** Opening Given information block **

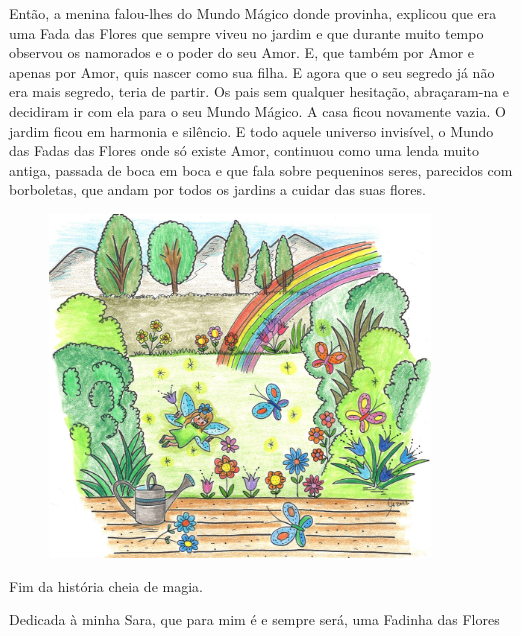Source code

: \documentclass[12pt, a4paper, twoside]{memoir}
\begin{document}
Então, a menina falou-lhes do Mundo Mágico donde provinha, explicou que era uma Fada das Flores que sempre viveu no jardim e que durante muito tempo observou os namorados e o poder do seu Amor.
E, que também por Amor e apenas por Amor, quis nascer como sua filha.
\bigbreak
E agora que o seu segredo já não era mais segredo, teria de partir.
Os pais sem qualquer hesitação, abraçaram-na e decidiram ir com ela para o seu Mundo Mágico.
\bigbreak
A casa ficou novamente vazia. O jardim ficou em harmonia e silêncio.
\bigbreak
E todo aquele universo invisível, o Mundo das Fadas das Flores onde só existe Amor, continuou como uma lenda muito antiga, passada de boca em boca e que fala sobre pequeninos seres, parecidos com borboletas, que andam por todos os jardins a cuidar das suas flores.


\begin{figure}[h]
    \centering
    \includegraphics[width=0.9\textwidth]{no_jardim_com_arco_iris}
\end{figure}

\newpage
\begin{vplace}
    Fim da história cheia de magia.
    \\[16pt]
    \bigbreak
    \begin{flushright}
        Dedicada à minha Sara, que para mim é e sempre será,\linebreak
        uma Fadinha das Flores
    \end{flushright}
\end{vplace}
\end{document}
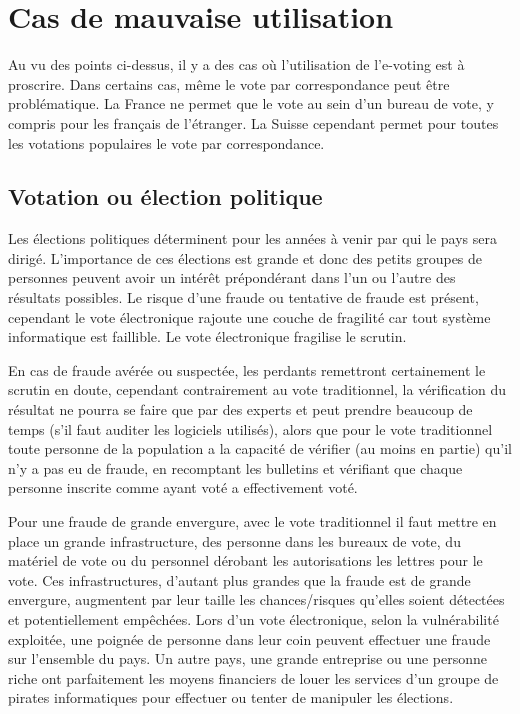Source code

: \documentclass[../report]{subfiles}
\begin{document}
\section{Cas de mauvaise utilisation}

Au vu des points ci-dessus, il y a des cas où l'utilisation de l'e-voting est à proscrire. 
Dans certains cas, même le vote par correspondance peut être problématique. La France ne permet que 
le vote au sein d'un bureau de vote, y compris pour les français de l'étranger. La Suisse cependant 
permet pour toutes les votations populaires le vote par correspondance.

\subsection{Votation ou élection politique}

Les élections politiques déterminent pour les années à venir par qui le pays sera dirigé. 
L'importance de ces élections est grande et donc des petits groupes de personnes peuvent 
avoir un intérêt prépondérant dans l'un ou l'autre des résultats possibles. 
Le risque d'une fraude ou tentative de fraude est présent, cependant le vote électronique 
rajoute une couche de fragilité car tout système informatique est faillible.
Le vote électronique fragilise le scrutin.

En cas de fraude avérée ou suspectée, les perdants remettront certainement le scrutin en doute, 
cependant contrairement au vote traditionnel, la vérification du résultat ne pourra se faire que 
par des experts et peut prendre beaucoup de temps (s'il faut auditer les logiciels utilisés), alors que 
pour le vote traditionnel toute personne de la population a la capacité de vérifier (au moins en partie)
qu'il n'y a pas eu de fraude, en recomptant les bulletins et vérifiant que chaque personne inscrite comme ayant
voté a effectivement voté.

Pour une fraude de grande envergure, avec le vote traditionnel il faut mettre en place un grande infrastructure, des
personne dans les bureaux de vote, du matériel de vote ou du personnel dérobant les autorisations les lettres pour le vote.
Ces infrastructures, d'autant plus grandes que la fraude est de grande envergure, augmentent par leur taille les chances/risques qu'elles 
soient détectées et potentiellement empêchées. Lors d'un vote électronique, selon la vulnérabilité exploitée, une poignée
de personne dans leur coin peuvent effectuer une fraude sur l'ensemble du pays.
Un autre pays, une grande entreprise ou une personne riche ont parfaitement les moyens financiers de louer les services
d'un groupe de pirates informatiques pour effectuer ou tenter de manipuler les élections.
\end{document}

** Closing Given information block **

The answer is the complete set of records, copied exactly, with pictures omitted.

● **Solution to this task**:
Source code

: \documentclass[12pt, a4paper, twoside]{memoir}
\begin{document}
Então, a menina falou-lhes do Mundo Mágico donde provinha, explicou que era uma Fada das Flores que sempre viveu no jardim e que durante muito tempo observou os namorados e o poder do seu Amor.
E, que também por Amor e apenas por Amor, quis nascer como sua filha.
\bigbreak
E agora que o seu segredo já não era mais segredo, teria de partir.
Os pais sem qualquer hesitação, abraçaram-na e decidiram ir com ela para o seu Mundo Mágico.
\bigbreak
A casa ficou novamente vazia. O jardim ficou em harmonia e silêncio.
\bigbreak
E todo aquele universo invisível, o Mundo das Fadas das Flores onde só existe Amor, continuou como uma lenda muito antiga, passada de boca em boca e que fala sobre pequeninos seres, parecidos com borboletas, que andam por todos os jardins a cuidar das suas flores.


\begin{figure}[h]
    \centering
    \includegraphics[width=0.9\textwidth]{no_jardim_com_arco_iris}
\end{figure}

\newpage
\begin{vplace}
    Fim da história cheia de magia.
    \\[16pt]
    \bigbreak
    \begin{flushright}
        Dedicada à minha Sara, que para mim é e sempre será,\linebreak
        uma Fadinha das Flores
    \end{flushright}
\end{vplace}
\end{document}
Source code

: \documentclass[../report]{subfiles}
\begin{document}
\section{Cas de mauvaise utilisation}

Au vu des points ci-dessus, il y a des cas où l'utilisation de l'e-voting est à proscrire. 
Dans certains cas, même le vote par correspondance peut être problématique. La France ne permet que 
le vote au sein d'un bureau de vote, y compris pour les français de l'étranger. La Suisse cependant 
permet pour toutes les votations populaires le vote par correspondance.

\subsection{Votation ou élection politique}

Les élections politiques déterminent pour les années à venir par qui le pays sera dirigé. 
L'importance de ces élections est grande et donc des petits groupes de personnes peuvent 
avoir un intérêt prépondérant dans l'un ou l'autre des résultats possibles. 
Le risque d'une fraude ou tentative de fraude est présent, cependant le vote électronique 
rajoute une couche de fragilité car tout système informatique est faillible.
Le vote électronique fragilise le scrutin.

En cas de fraude avérée ou suspectée, les perdants remettront certainement le scrutin en doute, 
cependant contrairement au vote traditionnel, la vérification du résultat ne pourra se faire que 
par des experts et peut prendre beaucoup de temps (s'il faut auditer les logiciels utilisés), alors que 
pour le vote traditionnel toute personne de la population a la capacité de vérifier (au moins en partie)
qu'il n'y a pas eu de fraude, en recomptant les bulletins et vérifiant que chaque personne inscrite comme ayant
voté a effectivement voté.

Pour une fraude de grande envergure, avec le vote traditionnel il faut mettre en place un grande infrastructure, des
personne dans les bureaux de vote, du matériel de vote ou du personnel dérobant les autorisations les lettres pour le vote.
Ces infrastructures, d'autant plus grandes que la fraude est de grande envergure, augmentent par leur taille les chances/risques qu'elles 
soient détectées et potentiellement empêchées. Lors d'un vote électronique, selon la vulnérabilité exploitée, une poignée
de personne dans leur coin peuvent effectuer une fraude sur l'ensemble du pays.
Un autre pays, une grande entreprise ou une personne riche ont parfaitement les moyens financiers de louer les services
d'un groupe de pirates informatiques pour effectuer ou tenter de manipuler les élections.
\end{document}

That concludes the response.